Eran casi las dos de la mañana de aquel viernes santo y muchos jóvenes despertaban entusiasmados para ir a la capilla, senda abajo, por un camino pedregoso que lleva directo a la capilla cuya hacienda tenía unas 500 hectáreas o más a la redonda, era la zona en la que tuvo su vida, pasión y desaparición, una de las haciendas más notables de valle. Allí dicen que se producía el ron de aguardiente de caña y hasta una canción emblemática de Abancay, alude los mosquitos que pican, si las chicas van con minifalda. Otros jóvenes más mayorcitos, esa noche de viernes santo, venían despiertos toda la noche y botella en mano, en grupos de tres, de cinco, de siete, se desplazaban tomando distancias prudentes entre un grupo y otro, por toda la senda que lucía bordeada de molles, guarangos y malas hierbas, árboles que en la oscuridad solo ofrecían siluetas que el viento deformaba trayendo voces confusas que el oído empiscado no podía identificar bien. Esas voces se confundían con un poco de música moderna, con cumbias y los infaltables huaynos. La costumbre era que esa madrugada de viernes santo se debían azotar a todos los pecadores, donde les caiga para ayudar a Cristo en su dolor. Unos azotes impactaban en las nalgas, otros en los muslos, muchos en las piernas y las espaldas, pero no había malheridos. El camino obscuro, angosto y escabroso hacia la capilla de Illanya, era cómplice para que correa en mano fueran correteados y fueteados hombres y mujeres pagando con una soberana tanda en penitencia por los pecados cometidos cual Jesucristos en búsqueda de indulgencia. La obscuridad de la madrugada era cómplice para sorpresivas arremetidas y las chacras con pastizales también lo eran para otras experiencias más amorosas, digamos, sucumbiendo a las tentaciones que quebraban la fe dando paso a lo terrenal y a lo humano. Todo era puesto en evidencia a los ojos de Dios, se decía y los nueve meses posteriores solo había que contarlos semana por semana.

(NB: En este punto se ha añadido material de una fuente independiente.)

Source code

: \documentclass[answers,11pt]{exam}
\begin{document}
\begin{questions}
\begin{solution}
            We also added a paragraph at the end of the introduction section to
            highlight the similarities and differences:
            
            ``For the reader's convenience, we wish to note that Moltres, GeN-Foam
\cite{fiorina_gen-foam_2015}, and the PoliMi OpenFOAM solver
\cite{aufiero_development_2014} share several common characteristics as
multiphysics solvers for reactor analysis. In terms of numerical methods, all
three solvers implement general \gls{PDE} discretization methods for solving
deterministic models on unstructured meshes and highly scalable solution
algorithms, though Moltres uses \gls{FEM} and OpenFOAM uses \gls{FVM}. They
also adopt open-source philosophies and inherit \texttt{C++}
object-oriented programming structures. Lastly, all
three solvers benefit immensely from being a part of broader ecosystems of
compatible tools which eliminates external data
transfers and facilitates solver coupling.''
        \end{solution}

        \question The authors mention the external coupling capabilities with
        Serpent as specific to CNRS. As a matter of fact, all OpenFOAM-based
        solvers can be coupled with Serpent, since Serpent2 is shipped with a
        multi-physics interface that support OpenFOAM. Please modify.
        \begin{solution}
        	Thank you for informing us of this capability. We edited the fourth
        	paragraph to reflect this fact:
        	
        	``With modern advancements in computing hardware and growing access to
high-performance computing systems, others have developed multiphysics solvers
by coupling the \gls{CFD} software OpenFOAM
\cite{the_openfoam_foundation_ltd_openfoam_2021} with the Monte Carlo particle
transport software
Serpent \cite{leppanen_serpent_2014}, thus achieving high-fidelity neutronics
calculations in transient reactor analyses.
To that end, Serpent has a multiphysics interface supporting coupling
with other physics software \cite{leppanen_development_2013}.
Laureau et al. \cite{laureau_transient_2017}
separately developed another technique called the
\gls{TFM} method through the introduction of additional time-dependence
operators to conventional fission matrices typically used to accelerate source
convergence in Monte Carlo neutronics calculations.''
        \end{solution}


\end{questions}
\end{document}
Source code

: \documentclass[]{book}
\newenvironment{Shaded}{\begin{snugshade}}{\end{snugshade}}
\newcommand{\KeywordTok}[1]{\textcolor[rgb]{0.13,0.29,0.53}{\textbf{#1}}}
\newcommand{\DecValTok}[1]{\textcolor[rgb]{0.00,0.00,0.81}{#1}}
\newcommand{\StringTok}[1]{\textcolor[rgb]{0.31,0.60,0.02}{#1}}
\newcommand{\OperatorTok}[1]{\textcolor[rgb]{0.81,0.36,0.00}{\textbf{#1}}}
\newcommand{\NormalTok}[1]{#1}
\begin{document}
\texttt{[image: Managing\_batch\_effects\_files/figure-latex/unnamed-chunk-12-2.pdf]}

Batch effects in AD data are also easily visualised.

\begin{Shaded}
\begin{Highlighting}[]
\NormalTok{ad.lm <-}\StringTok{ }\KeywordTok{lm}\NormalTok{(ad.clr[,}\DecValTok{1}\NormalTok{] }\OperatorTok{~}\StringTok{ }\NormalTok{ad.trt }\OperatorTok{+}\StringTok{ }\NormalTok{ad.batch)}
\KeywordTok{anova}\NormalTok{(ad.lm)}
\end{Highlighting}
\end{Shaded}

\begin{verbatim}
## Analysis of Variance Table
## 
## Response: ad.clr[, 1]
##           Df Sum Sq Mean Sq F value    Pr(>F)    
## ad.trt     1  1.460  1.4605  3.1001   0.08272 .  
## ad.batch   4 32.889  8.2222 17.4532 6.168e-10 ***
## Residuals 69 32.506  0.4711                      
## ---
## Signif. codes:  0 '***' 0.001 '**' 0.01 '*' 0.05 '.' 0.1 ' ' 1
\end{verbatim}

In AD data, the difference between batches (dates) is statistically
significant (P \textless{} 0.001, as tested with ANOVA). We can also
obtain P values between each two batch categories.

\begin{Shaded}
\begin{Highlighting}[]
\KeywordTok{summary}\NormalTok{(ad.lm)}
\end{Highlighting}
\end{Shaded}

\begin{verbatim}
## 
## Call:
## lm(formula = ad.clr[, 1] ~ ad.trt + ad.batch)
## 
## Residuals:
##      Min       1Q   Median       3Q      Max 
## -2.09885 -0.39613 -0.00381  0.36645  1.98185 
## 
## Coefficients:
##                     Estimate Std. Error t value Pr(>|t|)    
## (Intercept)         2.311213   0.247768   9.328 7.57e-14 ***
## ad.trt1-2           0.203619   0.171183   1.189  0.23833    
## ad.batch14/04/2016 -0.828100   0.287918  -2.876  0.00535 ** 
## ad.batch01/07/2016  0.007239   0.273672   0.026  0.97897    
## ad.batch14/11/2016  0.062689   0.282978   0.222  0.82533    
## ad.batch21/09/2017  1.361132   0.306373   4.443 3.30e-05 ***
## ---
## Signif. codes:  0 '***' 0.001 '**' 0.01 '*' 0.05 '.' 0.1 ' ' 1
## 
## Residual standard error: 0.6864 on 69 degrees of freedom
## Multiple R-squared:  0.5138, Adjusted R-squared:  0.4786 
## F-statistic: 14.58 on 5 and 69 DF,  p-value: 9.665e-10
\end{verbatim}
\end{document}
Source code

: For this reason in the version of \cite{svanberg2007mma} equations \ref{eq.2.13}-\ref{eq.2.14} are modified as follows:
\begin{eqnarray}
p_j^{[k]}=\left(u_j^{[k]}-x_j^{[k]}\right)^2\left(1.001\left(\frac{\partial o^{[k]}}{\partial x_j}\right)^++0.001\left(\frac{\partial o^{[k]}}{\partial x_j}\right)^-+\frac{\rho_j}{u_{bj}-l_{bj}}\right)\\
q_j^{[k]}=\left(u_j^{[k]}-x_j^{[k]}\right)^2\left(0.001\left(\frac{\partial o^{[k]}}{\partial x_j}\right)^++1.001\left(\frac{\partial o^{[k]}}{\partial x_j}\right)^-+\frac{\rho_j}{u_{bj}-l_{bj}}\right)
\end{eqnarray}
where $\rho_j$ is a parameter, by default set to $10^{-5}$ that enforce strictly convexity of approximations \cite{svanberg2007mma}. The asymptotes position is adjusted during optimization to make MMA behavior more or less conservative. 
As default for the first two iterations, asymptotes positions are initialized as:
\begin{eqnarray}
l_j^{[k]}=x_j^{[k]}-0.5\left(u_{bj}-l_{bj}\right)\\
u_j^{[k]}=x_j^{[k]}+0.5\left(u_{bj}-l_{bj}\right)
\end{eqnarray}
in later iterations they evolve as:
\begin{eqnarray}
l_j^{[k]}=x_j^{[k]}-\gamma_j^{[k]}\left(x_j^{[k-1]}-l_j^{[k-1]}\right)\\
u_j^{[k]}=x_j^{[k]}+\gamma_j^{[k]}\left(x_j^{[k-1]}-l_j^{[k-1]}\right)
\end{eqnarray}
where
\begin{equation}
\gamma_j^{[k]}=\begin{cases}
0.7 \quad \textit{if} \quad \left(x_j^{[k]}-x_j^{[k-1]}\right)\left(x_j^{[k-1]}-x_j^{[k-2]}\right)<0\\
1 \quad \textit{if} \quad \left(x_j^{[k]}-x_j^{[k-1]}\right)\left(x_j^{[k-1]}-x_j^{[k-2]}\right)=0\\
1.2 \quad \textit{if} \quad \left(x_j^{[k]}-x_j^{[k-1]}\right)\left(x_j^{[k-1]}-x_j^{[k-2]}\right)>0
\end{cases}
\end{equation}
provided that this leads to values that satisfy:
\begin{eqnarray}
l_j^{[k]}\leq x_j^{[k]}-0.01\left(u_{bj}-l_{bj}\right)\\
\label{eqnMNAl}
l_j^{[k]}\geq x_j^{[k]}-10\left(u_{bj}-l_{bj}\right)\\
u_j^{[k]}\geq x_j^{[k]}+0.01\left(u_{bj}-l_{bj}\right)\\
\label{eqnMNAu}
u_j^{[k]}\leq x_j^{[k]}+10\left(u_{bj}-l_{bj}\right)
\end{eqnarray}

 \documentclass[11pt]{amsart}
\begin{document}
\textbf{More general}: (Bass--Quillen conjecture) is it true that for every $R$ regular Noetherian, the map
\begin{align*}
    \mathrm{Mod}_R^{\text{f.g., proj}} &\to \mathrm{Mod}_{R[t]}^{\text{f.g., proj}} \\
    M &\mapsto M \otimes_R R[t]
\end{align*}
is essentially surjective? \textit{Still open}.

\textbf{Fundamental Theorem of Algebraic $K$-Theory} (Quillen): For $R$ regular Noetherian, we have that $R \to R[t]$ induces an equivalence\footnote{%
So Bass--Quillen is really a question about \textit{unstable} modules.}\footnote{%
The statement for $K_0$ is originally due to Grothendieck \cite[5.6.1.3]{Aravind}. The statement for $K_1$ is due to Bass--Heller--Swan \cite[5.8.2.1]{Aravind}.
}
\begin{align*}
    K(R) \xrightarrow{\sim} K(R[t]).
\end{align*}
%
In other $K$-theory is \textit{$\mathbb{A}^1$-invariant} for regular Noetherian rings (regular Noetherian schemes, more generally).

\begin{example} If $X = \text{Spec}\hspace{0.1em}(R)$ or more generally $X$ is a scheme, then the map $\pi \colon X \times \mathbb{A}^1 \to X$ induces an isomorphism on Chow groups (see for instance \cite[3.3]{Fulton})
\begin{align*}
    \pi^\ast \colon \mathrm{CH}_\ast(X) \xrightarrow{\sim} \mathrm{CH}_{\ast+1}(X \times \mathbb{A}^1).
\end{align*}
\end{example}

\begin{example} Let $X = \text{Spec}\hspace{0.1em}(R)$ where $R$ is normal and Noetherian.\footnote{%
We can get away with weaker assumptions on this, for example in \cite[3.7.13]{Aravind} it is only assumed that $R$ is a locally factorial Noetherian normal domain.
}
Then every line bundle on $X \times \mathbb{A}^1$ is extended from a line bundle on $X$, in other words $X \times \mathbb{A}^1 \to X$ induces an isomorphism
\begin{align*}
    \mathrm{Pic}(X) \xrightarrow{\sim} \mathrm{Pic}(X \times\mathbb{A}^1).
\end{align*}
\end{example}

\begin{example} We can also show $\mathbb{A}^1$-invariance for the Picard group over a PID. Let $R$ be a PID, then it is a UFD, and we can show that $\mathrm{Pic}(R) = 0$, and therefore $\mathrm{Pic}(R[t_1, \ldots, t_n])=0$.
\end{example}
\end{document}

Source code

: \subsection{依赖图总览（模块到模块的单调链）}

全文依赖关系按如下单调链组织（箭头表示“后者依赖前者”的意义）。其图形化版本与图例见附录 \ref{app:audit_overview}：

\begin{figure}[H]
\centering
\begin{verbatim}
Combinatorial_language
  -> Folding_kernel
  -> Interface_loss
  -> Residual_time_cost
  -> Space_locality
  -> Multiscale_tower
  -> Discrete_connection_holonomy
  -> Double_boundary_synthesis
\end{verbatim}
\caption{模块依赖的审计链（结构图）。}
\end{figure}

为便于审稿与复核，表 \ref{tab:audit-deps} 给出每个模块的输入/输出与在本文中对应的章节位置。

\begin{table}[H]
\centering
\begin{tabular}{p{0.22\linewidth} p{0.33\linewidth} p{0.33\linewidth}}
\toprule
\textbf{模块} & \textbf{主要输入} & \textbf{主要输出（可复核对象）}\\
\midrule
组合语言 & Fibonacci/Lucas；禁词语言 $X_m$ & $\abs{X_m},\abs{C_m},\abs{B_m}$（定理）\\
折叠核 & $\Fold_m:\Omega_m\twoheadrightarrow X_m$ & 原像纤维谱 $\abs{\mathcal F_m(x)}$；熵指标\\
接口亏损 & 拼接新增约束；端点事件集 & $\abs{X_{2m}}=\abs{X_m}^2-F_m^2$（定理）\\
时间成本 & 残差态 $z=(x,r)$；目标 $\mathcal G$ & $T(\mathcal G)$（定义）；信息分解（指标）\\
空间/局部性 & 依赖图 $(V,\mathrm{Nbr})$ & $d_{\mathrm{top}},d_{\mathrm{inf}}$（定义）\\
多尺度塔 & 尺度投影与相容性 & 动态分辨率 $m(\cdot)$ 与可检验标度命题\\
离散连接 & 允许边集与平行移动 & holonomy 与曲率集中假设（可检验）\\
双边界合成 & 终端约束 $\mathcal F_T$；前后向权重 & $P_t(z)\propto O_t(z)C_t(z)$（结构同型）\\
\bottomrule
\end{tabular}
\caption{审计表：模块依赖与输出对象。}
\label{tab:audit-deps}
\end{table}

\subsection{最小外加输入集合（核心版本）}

Las subidas al Ampay, en cuanto a experiencia, eran parecidas solo que en semana santa si había latigazos, en navidad no.
A los lejos se escuchó el tañer escueto de una campana que indudablemente era de la capilla, anunciando que era la una de la madrugada. Desde las doce, la fueteadera a los peregrinos se había intensificado, de tramo en tramo, la senda hacia la capilla era como un callejón obscuro. Voces de chicas se escuchaba con lamento controlado, llegaba a escucharse risas y quejidos. Voces procaces de varones saltaban por los aires despotricando de sus fueteadores. La madre era la mas nombrada y acompañada de duros adjetivos al amparo de la obscuridad.
El “chuto barrera” conocido en el pueblo por tener poses desmesuradas y rocanroleras lideraba un grupo conocido como los “matacherrys”. Cherrys, les decían a los jóvenes adónicos, bien parecidos, que vestían más o menos bien, olían bien, y gozaban de la simpatía de las chicas mas bonitas de la ciudad y estos con sus carismas habían invadido casi todos los corazones femeninos de los barrios. Los matacherrys en cambio eran más broncos, más desopilantes debido a su andar desordenado por las calles, como imitando a los rockeros de fama tipo Kiss o Ted Zepelín. Pelo largo y premeditadamente desordenado era el sello de sus apariencias, y ellos gustaban andar siempre en grupo. La rivalidad iba en crecimiento.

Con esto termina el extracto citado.